九州ー本州や、北海道ー本州への連絡線がボトルネックである現状、

このエリアへ電力を輸入することは得策ではありません。

仮に輸入をすすめるとしても、本州と九州、北海道の連絡線が先でしょう。

また、記事で述べられてはいませんが輸出に関しては論外です。

理由は想像できると思いますが、FIT電力です。

環境のために国民全体で発電コストを負担している電力を、

FIT買取価格よりも安い価格で海外輸出することになるからです。

疑問2.隣国との外交関係

ドイツの場合、EUによる同盟関係の国が隣接しており、

電力を海外に依存するリスクは低いといえます。

一方、日本の場合、韓国やロシアに電力を依存することはリスクになります。

電力は重要なライフラインなので、コストのみを考えて輸入する

ということは政治的にありえません。

ウクライナのパイプラインの例もあります。

また、もしも友好関係をもって連携するのであれば

輸入のみでなく輸出も考慮する必要があるでしょうが、

先述したとおり、「FIT電源」がネックとなります。

疑問3.原子力に関する問題

例えば韓国、ロシアの発電には、原子力発電が2割程度含まれています。

韓国の電気事業 - 海外諸国の電気事業 | 電気事業連合会
電気事業連合会が運営する日本の電気の総合情報サイト。原子力発電の推進と原子燃料サイクルの確立に向け、その中核となるプルサーマル計画や高レベル放射性廃棄物(ガラス固化体)の最終処分に関する情報等を配信。
ロシアの電気事業 - 海外諸国の電気事業 | 電気事業連合会
電気事業連合会が運営する日本の電気の総合情報サイト。原子力発電の推進と原子燃料サイクルの確立に向け、その中核となるプルサーマル計画や高レベル放射性廃棄物(ガラス固化体)の最終処分に関する情報等を配信。
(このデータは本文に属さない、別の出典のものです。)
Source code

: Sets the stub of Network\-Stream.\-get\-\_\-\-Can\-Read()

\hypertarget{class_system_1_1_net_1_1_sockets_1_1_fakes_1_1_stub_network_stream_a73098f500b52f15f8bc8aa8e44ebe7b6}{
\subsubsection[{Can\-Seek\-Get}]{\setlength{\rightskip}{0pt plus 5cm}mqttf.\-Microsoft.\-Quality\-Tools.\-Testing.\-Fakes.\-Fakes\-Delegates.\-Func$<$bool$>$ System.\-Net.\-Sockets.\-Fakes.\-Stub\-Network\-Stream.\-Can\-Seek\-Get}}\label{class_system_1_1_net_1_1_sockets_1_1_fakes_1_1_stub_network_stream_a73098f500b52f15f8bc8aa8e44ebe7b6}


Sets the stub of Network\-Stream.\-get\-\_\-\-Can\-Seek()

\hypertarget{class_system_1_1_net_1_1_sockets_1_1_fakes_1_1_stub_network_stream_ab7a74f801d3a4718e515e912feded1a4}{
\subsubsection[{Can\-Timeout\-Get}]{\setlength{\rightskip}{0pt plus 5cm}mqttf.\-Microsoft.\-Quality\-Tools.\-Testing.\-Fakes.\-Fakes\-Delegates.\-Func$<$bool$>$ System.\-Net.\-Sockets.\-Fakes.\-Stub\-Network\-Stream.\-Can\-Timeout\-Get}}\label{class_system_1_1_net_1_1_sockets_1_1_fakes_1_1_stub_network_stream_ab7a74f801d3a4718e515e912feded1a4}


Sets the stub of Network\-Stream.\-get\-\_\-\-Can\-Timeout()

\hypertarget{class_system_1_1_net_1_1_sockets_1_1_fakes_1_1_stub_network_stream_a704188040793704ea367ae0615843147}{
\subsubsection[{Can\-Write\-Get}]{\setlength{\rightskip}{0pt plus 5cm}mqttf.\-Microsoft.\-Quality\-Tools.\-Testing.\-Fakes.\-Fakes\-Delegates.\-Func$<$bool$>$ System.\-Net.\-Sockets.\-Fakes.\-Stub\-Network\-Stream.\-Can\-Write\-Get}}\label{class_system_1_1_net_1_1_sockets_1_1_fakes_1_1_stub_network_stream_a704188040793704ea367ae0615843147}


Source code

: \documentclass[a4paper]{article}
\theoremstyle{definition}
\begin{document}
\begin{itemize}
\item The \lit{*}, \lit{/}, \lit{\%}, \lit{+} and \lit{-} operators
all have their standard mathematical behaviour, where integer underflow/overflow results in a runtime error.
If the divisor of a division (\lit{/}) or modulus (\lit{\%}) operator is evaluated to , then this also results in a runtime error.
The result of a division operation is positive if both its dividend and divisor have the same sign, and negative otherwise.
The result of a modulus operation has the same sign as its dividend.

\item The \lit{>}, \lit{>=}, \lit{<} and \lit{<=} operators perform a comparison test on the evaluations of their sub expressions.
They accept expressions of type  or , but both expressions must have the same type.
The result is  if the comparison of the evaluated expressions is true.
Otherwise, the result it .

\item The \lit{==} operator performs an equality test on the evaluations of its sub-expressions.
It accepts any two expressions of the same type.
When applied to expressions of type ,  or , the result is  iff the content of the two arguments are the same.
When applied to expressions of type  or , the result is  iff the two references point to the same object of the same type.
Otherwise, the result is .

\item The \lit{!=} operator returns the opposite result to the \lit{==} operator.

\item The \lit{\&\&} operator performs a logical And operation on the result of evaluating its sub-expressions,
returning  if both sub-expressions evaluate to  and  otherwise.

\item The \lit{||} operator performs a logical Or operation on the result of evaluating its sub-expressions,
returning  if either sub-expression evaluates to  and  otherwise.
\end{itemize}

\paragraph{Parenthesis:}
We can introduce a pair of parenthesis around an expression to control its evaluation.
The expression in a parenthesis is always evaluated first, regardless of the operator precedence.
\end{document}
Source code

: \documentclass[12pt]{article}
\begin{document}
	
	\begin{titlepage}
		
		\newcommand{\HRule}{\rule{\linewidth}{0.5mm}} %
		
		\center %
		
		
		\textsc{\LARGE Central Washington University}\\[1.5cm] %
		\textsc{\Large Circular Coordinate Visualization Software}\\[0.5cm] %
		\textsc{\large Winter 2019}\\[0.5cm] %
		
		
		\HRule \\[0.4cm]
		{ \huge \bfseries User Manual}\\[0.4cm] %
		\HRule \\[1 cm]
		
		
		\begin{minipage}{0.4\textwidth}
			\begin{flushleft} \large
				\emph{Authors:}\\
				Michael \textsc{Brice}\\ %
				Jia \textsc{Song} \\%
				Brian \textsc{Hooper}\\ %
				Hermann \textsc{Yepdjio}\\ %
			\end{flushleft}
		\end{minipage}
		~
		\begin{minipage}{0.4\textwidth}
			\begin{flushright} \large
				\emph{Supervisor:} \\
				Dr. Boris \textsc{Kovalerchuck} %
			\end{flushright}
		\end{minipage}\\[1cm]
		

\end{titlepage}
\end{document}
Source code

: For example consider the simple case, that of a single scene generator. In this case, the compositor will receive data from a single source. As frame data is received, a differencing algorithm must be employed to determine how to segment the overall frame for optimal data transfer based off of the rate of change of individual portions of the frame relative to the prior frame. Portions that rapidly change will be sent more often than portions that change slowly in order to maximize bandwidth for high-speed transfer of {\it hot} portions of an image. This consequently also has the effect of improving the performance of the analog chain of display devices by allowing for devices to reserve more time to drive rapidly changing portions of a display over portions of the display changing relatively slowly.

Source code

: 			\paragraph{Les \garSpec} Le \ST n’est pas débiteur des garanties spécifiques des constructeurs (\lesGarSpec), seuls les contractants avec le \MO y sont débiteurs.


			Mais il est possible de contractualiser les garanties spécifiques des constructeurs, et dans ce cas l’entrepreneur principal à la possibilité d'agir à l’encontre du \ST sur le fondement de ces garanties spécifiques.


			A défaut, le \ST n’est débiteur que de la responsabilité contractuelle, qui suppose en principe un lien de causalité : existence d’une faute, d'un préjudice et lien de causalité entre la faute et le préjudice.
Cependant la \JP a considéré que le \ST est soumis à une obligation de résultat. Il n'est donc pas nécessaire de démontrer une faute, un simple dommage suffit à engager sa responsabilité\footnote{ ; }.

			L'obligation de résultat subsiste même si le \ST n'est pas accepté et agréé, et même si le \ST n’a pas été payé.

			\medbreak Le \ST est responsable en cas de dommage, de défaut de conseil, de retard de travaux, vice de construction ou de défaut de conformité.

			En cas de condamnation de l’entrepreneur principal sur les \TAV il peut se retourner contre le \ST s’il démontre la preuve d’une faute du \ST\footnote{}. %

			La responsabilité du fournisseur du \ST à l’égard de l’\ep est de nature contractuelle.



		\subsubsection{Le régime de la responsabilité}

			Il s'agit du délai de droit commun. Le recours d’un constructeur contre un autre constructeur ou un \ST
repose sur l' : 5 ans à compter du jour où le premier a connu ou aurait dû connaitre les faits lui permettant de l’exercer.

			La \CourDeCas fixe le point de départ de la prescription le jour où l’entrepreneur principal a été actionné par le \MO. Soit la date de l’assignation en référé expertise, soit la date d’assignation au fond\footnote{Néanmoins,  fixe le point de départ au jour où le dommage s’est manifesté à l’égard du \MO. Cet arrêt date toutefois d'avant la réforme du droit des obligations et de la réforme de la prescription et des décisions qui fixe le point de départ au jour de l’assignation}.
日本の原子力発電の再稼働を止めている理由は、安全性にあります。

国内の原子力発電所は危険だからと止めておいて

海外の原子力発電所の電力を輸入するということは、

リスクを海外に押し付けているという見方もできます。

電力を輸入に依存しなければならない状況まで追い込まれるぐらいなら、

日本の原子力発電所を再稼働するほうが先決でしょう。

まとめ

今分かる範囲で、私が考える電力の輸入に関しては以上になります。

現状を考えた結果では輸入に対しては否定的な立場です。

ただし、あくまで現状を考えた場合です。

例えば、海外に日本の管理する発電所を建設し、海底ケーブルを利用して

国内に輸入をするというパターンも考えられます。

また、本州と九州、北海道の連携が強化される可能性もあります。

いずれにせよ調査結果についてはNHKのニュースでしかわかりません。

今後、詳細が公表されたときに議論がされるでしょう。